Alison Brie is "truly sorry" for voicing a Vietnamese-American character in the animated series 'BoJack Horseman'.
The 37-year-old actress played the role of Diane Nguyen in the hit Netflix series - which aired its final season earlier this year - and has now admitted she shouldn't have taken on the role, as she believes people of colour "should always voice" characters who are also people of colour.
She wrote on Instagram: "In hindsight, I wish that I didn't voice the character of Diane Nguyen. I now understand that people of color, should always voice people of color. We missed a great opportunity to represent the Vietnamese-American community accurately and respectfully, and for that I am truly sorry. I applaud all those who stepped away from their voiceover roles in recent days. I have learned a lot from them. (sic)"
Alison's apology comes after Kristen Bell stepped down from voicing Molly, the mixed-race character she played in Apple's 'Central Park', and Jenny Slate quit the role of biracial character Missy, who appeared in 'Big Mouth'.
In a lengthy statement, Jenny announced: "At the start of the show, I reasoned with myself that it was permissible for me to play 'Missy' because her mom is Jewish and white - as am I. But 'Missy' is also Black, and Black characters on an animated show should be played by Black people. I acknowledge how my original reasoning was flawed, that it existed as an example of white privilege and unjust allowances made within a system of societal white supremacy, and that in me playing 'Missy,' I was engaging in an act of erasure of Black people. Ending my portrayal of 'Missy' is one step in a life-long process of uncovering the racism in my actions.

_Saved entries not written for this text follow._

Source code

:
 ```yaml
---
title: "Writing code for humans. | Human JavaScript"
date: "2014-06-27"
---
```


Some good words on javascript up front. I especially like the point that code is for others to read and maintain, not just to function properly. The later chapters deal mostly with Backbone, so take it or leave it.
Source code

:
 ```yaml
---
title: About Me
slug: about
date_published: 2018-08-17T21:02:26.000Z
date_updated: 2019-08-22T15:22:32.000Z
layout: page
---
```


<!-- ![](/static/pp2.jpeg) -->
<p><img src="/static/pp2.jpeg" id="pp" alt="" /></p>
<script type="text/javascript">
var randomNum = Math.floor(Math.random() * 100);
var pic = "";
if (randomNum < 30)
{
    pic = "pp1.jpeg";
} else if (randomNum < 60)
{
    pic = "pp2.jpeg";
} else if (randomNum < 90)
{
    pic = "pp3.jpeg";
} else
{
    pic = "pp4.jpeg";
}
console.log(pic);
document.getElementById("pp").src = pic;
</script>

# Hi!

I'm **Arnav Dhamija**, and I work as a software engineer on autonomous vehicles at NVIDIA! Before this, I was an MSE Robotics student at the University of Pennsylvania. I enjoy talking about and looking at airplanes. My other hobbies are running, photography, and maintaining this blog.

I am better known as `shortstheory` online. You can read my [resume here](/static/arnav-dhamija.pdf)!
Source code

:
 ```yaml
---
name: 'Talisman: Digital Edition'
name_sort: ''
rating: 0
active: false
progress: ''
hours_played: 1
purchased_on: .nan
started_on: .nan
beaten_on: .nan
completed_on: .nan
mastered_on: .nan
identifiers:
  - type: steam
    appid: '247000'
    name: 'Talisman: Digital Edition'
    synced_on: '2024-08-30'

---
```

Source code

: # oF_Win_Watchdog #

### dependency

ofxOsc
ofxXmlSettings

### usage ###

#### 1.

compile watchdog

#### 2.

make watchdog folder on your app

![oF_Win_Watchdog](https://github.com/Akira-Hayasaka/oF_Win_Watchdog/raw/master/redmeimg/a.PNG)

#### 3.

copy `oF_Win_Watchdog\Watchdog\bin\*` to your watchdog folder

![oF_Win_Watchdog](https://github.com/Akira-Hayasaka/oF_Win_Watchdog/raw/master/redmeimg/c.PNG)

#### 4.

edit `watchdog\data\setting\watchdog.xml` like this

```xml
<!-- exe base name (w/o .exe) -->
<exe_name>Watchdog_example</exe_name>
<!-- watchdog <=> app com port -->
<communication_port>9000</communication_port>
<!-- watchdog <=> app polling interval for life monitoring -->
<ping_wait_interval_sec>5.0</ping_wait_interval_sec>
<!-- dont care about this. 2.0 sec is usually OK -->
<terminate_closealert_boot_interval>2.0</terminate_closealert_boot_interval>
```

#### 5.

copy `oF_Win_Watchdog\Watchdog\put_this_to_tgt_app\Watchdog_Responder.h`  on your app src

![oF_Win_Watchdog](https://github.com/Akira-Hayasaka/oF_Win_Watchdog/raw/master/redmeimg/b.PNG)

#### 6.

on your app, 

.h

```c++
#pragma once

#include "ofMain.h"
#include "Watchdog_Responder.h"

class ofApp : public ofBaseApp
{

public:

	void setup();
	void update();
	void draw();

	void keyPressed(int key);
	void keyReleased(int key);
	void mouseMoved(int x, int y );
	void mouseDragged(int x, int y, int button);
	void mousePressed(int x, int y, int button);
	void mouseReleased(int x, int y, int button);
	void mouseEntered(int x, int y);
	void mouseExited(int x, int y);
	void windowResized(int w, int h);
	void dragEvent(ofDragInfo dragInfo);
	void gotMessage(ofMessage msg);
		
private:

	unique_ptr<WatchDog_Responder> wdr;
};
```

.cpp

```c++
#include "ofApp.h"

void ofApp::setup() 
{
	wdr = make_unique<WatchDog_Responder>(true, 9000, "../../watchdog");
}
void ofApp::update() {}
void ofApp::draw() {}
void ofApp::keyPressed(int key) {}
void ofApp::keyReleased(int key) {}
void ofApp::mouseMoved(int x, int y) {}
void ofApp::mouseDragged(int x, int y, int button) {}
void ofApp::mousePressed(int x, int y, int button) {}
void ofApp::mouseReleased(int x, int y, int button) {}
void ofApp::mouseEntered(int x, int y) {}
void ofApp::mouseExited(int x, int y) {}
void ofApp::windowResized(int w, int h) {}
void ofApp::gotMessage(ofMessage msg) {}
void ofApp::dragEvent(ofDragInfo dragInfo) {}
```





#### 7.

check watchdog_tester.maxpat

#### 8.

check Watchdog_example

"As I look back on the nature and emergence of my own voice in comedy, I know that I have made mistakes along the way. I can't change the past, but I can take accountability for my choices. I will continue to engage in meaningful anti-racist action, to be thoughtful about the messages in my work, to be curious and open to feedback and to do my best to take responsibility for the ways that I am part of the problem.

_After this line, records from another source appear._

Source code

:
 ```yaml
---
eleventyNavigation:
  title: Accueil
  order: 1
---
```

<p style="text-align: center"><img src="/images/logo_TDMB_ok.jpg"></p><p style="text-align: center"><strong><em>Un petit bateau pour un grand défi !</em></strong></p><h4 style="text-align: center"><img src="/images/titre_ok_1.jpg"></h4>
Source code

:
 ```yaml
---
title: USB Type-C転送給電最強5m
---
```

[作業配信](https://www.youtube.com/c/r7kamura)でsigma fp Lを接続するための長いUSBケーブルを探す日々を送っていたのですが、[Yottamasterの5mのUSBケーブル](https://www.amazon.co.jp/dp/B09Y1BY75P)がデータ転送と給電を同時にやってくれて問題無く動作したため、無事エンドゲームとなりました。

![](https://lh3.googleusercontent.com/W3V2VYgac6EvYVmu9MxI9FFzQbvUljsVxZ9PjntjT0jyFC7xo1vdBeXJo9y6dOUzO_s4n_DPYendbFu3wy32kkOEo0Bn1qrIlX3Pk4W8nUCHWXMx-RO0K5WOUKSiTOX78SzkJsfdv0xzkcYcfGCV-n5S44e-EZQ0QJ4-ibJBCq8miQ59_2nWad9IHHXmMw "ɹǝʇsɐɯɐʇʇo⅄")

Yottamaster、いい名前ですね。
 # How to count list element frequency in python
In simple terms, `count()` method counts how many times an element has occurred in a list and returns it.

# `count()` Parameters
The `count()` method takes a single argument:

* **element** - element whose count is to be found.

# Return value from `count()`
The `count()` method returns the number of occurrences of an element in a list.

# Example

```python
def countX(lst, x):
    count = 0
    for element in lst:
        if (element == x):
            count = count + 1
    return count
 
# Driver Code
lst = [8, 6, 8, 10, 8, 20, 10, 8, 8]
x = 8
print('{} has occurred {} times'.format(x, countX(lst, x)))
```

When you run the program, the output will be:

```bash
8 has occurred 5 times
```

"Most importantly, though, to anyone that I've hurt: I'm so very sorry. Black voices must be heard. Black Lives Matter."
Whilst Kristen said in her own statement: "This is a time to acknowledge our acts of complicity. Here is one of mine. Playing the character of Molly on Central Park shows a lack of awareness of my pervasive privilege. Casting a mixed race character with a white actress undermines the specificity of the mixed race and Black American experience. It was wrong and we, on the Central Park team, are pledging to make it right. I am happy to relinquish this role to someone who can give a much more accurate portrayal and I will commit to learning, growing and doing my part for equality and inclusion. (sic)."